Realistically, Morris was the best hire SMU athletic director Rick Hart could make.

Former Texas coach Mack Brown would have been awful as a safe hire living off his past accomplishments. Morris is perfect because he's young and hungry.

If he succeeds, SMU will simply be a brief stop on his way to bigger and better, which is fine. SMU isn't a destination spot like Texas or Alabama or Ohio State, and there's zero wrong with that.

That said, SMU is certainly a fine place for a first-time college head coach to prove he can build a program.

"I'm a big Red Bull fan," Morris said with a chuckle. "We operate at a fast pace. We're not a hurry-up, no-huddle offense. We're a hurry-up, no-huddle football team and football program.

"It's gonna start with our secretaries and resonate through our maintenance department. Anyone who touches those football players and our program is gonna understand what tempo is all about."
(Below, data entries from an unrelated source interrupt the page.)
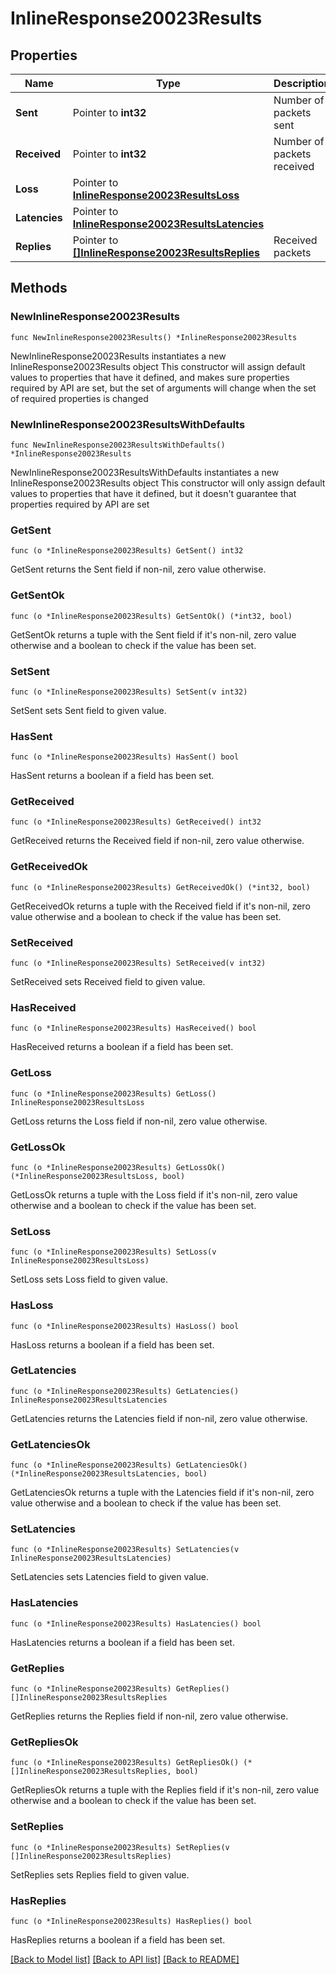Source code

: # InlineResponse20023Results

## Properties

Name | Type | Description | Notes
------------ | ------------- | ------------- | -------------
**Sent** | Pointer to **int32** | Number of packets sent | [optional] 
**Received** | Pointer to **int32** | Number of packets received | [optional] 
**Loss** | Pointer to [**InlineResponse20023ResultsLoss**](InlineResponse20023ResultsLoss.md) |  | [optional] 
**Latencies** | Pointer to [**InlineResponse20023ResultsLatencies**](InlineResponse20023ResultsLatencies.md) |  | [optional] 
**Replies** | Pointer to [**[]InlineResponse20023ResultsReplies**](InlineResponse20023ResultsReplies.md) | Received packets | [optional] 

## Methods

### NewInlineResponse20023Results

`func NewInlineResponse20023Results() *InlineResponse20023Results`

NewInlineResponse20023Results instantiates a new InlineResponse20023Results object
This constructor will assign default values to properties that have it defined,
and makes sure properties required by API are set, but the set of arguments
will change when the set of required properties is changed

### NewInlineResponse20023ResultsWithDefaults

`func NewInlineResponse20023ResultsWithDefaults() *InlineResponse20023Results`

NewInlineResponse20023ResultsWithDefaults instantiates a new InlineResponse20023Results object
This constructor will only assign default values to properties that have it defined,
but it doesn't guarantee that properties required by API are set

### GetSent

`func (o *InlineResponse20023Results) GetSent() int32`

GetSent returns the Sent field if non-nil, zero value otherwise.

### GetSentOk

`func (o *InlineResponse20023Results) GetSentOk() (*int32, bool)`

GetSentOk returns a tuple with the Sent field if it's non-nil, zero value otherwise
and a boolean to check if the value has been set.

### SetSent

`func (o *InlineResponse20023Results) SetSent(v int32)`

SetSent sets Sent field to given value.

### HasSent

`func (o *InlineResponse20023Results) HasSent() bool`

HasSent returns a boolean if a field has been set.

### GetReceived

`func (o *InlineResponse20023Results) GetReceived() int32`

GetReceived returns the Received field if non-nil, zero value otherwise.

### GetReceivedOk

`func (o *InlineResponse20023Results) GetReceivedOk() (*int32, bool)`

GetReceivedOk returns a tuple with the Received field if it's non-nil, zero value otherwise
and a boolean to check if the value has been set.

### SetReceived

`func (o *InlineResponse20023Results) SetReceived(v int32)`

SetReceived sets Received field to given value.

### HasReceived

`func (o *InlineResponse20023Results) HasReceived() bool`

HasReceived returns a boolean if a field has been set.

### GetLoss

`func (o *InlineResponse20023Results) GetLoss() InlineResponse20023ResultsLoss`

GetLoss returns the Loss field if non-nil, zero value otherwise.

### GetLossOk

`func (o *InlineResponse20023Results) GetLossOk() (*InlineResponse20023ResultsLoss, bool)`

GetLossOk returns a tuple with the Loss field if it's non-nil, zero value otherwise
and a boolean to check if the value has been set.

### SetLoss

`func (o *InlineResponse20023Results) SetLoss(v InlineResponse20023ResultsLoss)`

SetLoss sets Loss field to given value.

### HasLoss

`func (o *InlineResponse20023Results) HasLoss() bool`

HasLoss returns a boolean if a field has been set.

### GetLatencies

`func (o *InlineResponse20023Results) GetLatencies() InlineResponse20023ResultsLatencies`

GetLatencies returns the Latencies field if non-nil, zero value otherwise.

### GetLatenciesOk

`func (o *InlineResponse20023Results) GetLatenciesOk() (*InlineResponse20023ResultsLatencies, bool)`

GetLatenciesOk returns a tuple with the Latencies field if it's non-nil, zero value otherwise
and a boolean to check if the value has been set.

### SetLatencies

`func (o *InlineResponse20023Results) SetLatencies(v InlineResponse20023ResultsLatencies)`

SetLatencies sets Latencies field to given value.

### HasLatencies

`func (o *InlineResponse20023Results) HasLatencies() bool`

HasLatencies returns a boolean if a field has been set.

### GetReplies

`func (o *InlineResponse20023Results) GetReplies() []InlineResponse20023ResultsReplies`

GetReplies returns the Replies field if non-nil, zero value otherwise.

### GetRepliesOk

`func (o *InlineResponse20023Results) GetRepliesOk() (*[]InlineResponse20023ResultsReplies, bool)`

GetRepliesOk returns a tuple with the Replies field if it's non-nil, zero value otherwise
and a boolean to check if the value has been set.

### SetReplies

`func (o *InlineResponse20023Results) SetReplies(v []InlineResponse20023ResultsReplies)`

SetReplies sets Replies field to given value.

### HasReplies

`func (o *InlineResponse20023Results) HasReplies() bool`

HasReplies returns a boolean if a field has been set.


[[Back to Model list]](../README.md#documentation-for-models) [[Back to API list]](../README.md#documentation-for-api-endpoints) [[Back to README]](../README.md)


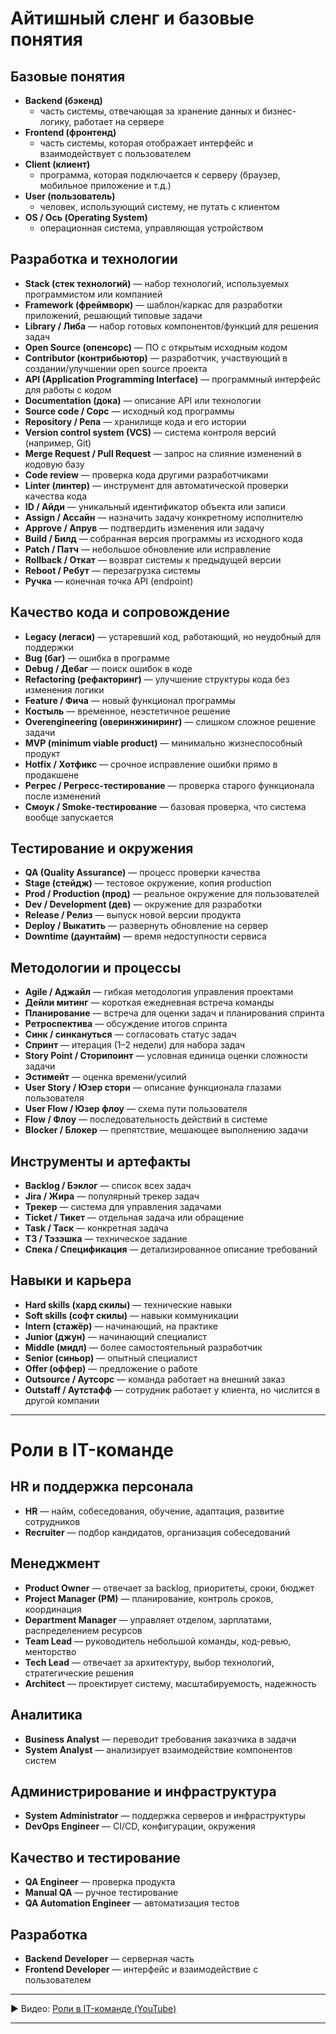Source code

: 
# Айтишный сленг и базовые понятия

## Базовые понятия
- **Backend (бэкенд)**  
    - часть системы, отвечающая за хранение данных и бизнес-логику, работает на сервере  
- **Frontend (фронтенд)**  
    - часть системы, которая отображает интерфейс и взаимодействует с пользователем  
- **Client (клиент)**  
    - программа, которая подключается к серверу (браузер, мобильное приложение и т.д.)  
- **User (пользователь)**  
    - человек, использующий систему, не путать с клиентом  
- **OS / Ось (Operating System)**  
    - операционная система, управляющая устройством  

## Разработка и технологии
- **Stack (стек технологий)** — набор технологий, используемых программистом или компанией  
- **Framework (фреймворк)** — шаблон/каркас для разработки приложений, решающий типовые задачи  
- **Library / Либа** — набор готовых компонентов/функций для решения задач  
- **Open Source (опенсорс)** — ПО с открытым исходным кодом  
- **Contributor (контрибьютор)** — разработчик, участвующий в создании/улучшении open source проекта  
- **API (Application Programming Interface)** — программный интерфейс для работы с кодом  
- **Documentation (дока)** — описание API или технологии  
- **Source code / Сорс** — исходный код программы  
- **Repository / Репа** — хранилище кода и его истории  
- **Version control system (VCS)** — система контроля версий (например, Git)  
- **Merge Request / Pull Request** — запрос на слияние изменений в кодовую базу  
- **Code review** — проверка кода другими разработчиками  
- **Linter (линтер)** — инструмент для автоматической проверки качества кода  
- **ID / Айди** — уникальный идентификатор объекта или записи  
- **Assign / Ассайн** — назначить задачу конкретному исполнителю  
- **Approve / Апрув** — подтвердить изменения или задачу  
- **Build / Билд** — собранная версия программы из исходного кода  
- **Patch / Патч** — небольшое обновление или исправление  
- **Rollback / Откат** — возврат системы к предыдущей версии  
- **Reboot / Ребут** — перезагрузка системы  
- **Ручка** — конечная точка API (endpoint)  

## Качество кода и сопровождение
- **Legacy (легаси)** — устаревший код, работающий, но неудобный для поддержки  
- **Bug (баг)** — ошибка в программе  
- **Debug / Дебаг** — поиск ошибок в коде  
- **Refactoring (рефакторинг)** — улучшение структуры кода без изменения логики  
- **Feature / Фича** — новый функционал программы  
- **Костыль** — временное, неэстетичное решение  
- **Overengineering (оверинжиниринг)** — слишком сложное решение задачи  
- **MVP (minimum viable product)** — минимально жизнеспособный продукт  
- **Hotfix / Хотфикс** — срочное исправление ошибки прямо в продакшене  
- **Регрес / Регресс-тестирование** — проверка старого функционала после изменений  
- **Смоук / Smoke-тестирование** — базовая проверка, что система вообще запускается  

## Тестирование и окружения
- **QA (Quality Assurance)** — процесс проверки качества  
- **Stage (стейдж)** — тестовое окружение, копия production  
- **Prod / Production (прод)** — реальное окружение для пользователей  
- **Dev / Development (дев)** — окружение для разработки  
- **Release / Релиз** — выпуск новой версии продукта  
- **Deploy / Выкатить** — развернуть обновление на сервер  
- **Downtime (даунтайм)** — время недоступности сервиса  

## Методологии и процессы
- **Agile / Аджайл** — гибкая методология управления проектами  
- **Дейли митинг** — короткая ежедневная встреча команды  
- **Планирование** — встреча для оценки задач и планирования спринта  
- **Ретроспектива** — обсуждение итогов спринта  
- **Синк / синкануться** — согласовать статус задач  
- **Спринт** — итерация (1–2 недели) для набора задач  
- **Story Point / Сторипоинт** — условная единица оценки сложности задачи  
- **Эстимейт** — оценка времени/усилий  
- **User Story / Юзер стори** — описание функционала глазами пользователя  
- **User Flow / Юзер флоу** — схема пути пользователя  
- **Flow / Флоу** — последовательность действий в системе  
- **Blocker / Блокер** — препятствие, мешающее выполнению задачи  

## Инструменты и артефакты
- **Backlog / Бэклог** — список всех задач  
- **Jira / Жира** — популярный трекер задач  
- **Трекер** — система для управления задачами  
- **Ticket / Тикет** — отдельная задача или обращение  
- **Task / Таск** — конкретная задача  
- **ТЗ / Тэзэшка** — техническое задание  
- **Спека / Спецификация** — детализированное описание требований  

## Навыки и карьера
- **Hard skills (хард скилы)** — технические навыки  
- **Soft skills (софт скилы)** — навыки коммуникации  
- **Intern (стажёр)** — начинающий, на практике  
- **Junior (джун)** — начинающий специалист  
- **Middle (мидл)** — более самостоятельный разработчик  
- **Senior (синьор)** — опытный специалист  
- **Offer (оффер)** — предложение о работе  
- **Outsource / Аутсорс** — команда работает на внешний заказ  
- **Outstaff / Аутстафф** — сотрудник работает у клиента, но числится в другой компании  

---

# Роли в IT-команде

## HR и поддержка персонала
- **HR** — найм, собеседования, обучение, адаптация, развитие сотрудников  
- **Recruiter** — подбор кандидатов, организация собеседований  

## Менеджмент
- **Product Owner** — отвечает за backlog, приоритеты, сроки, бюджет  
- **Project Manager (PM)** — планирование, контроль сроков, координация  
- **Department Manager** — управляет отделом, зарплатами, распределением ресурсов  
- **Team Lead** — руководитель небольшой команды, код-ревью, менторство  
- **Tech Lead** — отвечает за архитектуру, выбор технологий, стратегические решения  
- **Architect** — проектирует систему, масштабируемость, надежность  

## Аналитика
- **Business Analyst** — переводит требования заказчика в задачи  
- **System Analyst** — анализирует взаимодействие компонентов систем  

## Администрирование и инфраструктура
- **System Administrator** — поддержка серверов и инфраструктуры  
- **DevOps Engineer** — CI/CD, конфигурации, окружения  

## Качество и тестирование
- **QA Engineer** — проверка продукта  
- **Manual QA** — ручное тестирование  
- **QA Automation Engineer** — автоматизация тестов  

## Разработка
- **Backend Developer** — серверная часть  
- **Frontend Developer** — интерфейс и взаимодействие с пользователем  

---
▶️ Видео: [Роли в IT-команде (YouTube)](https://youtu.be/vv54hWLDB68?si=kHXLoOrwpGHMVMrx)

---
Morris is a well-respected offensive coordinator whose scheme has worked at every school and every level he has ever implemented it.

Morris went to Clemson after one season as the offensive coordinator at Tulsa, which improved from 5-7 in 2009 to 10-3 in 2010 while averaging 41.4 points per game, eighth best in the country.

The 45-year-old Texas native graduated from Texas A&M and has coached high school football for 16 years all over the state. He spent his last two prep seasons going 32-0 at Austin's Lake Travis High School, where he won consecutive state titles.

It would be a total shock if he can't successfully recruit from within Texas.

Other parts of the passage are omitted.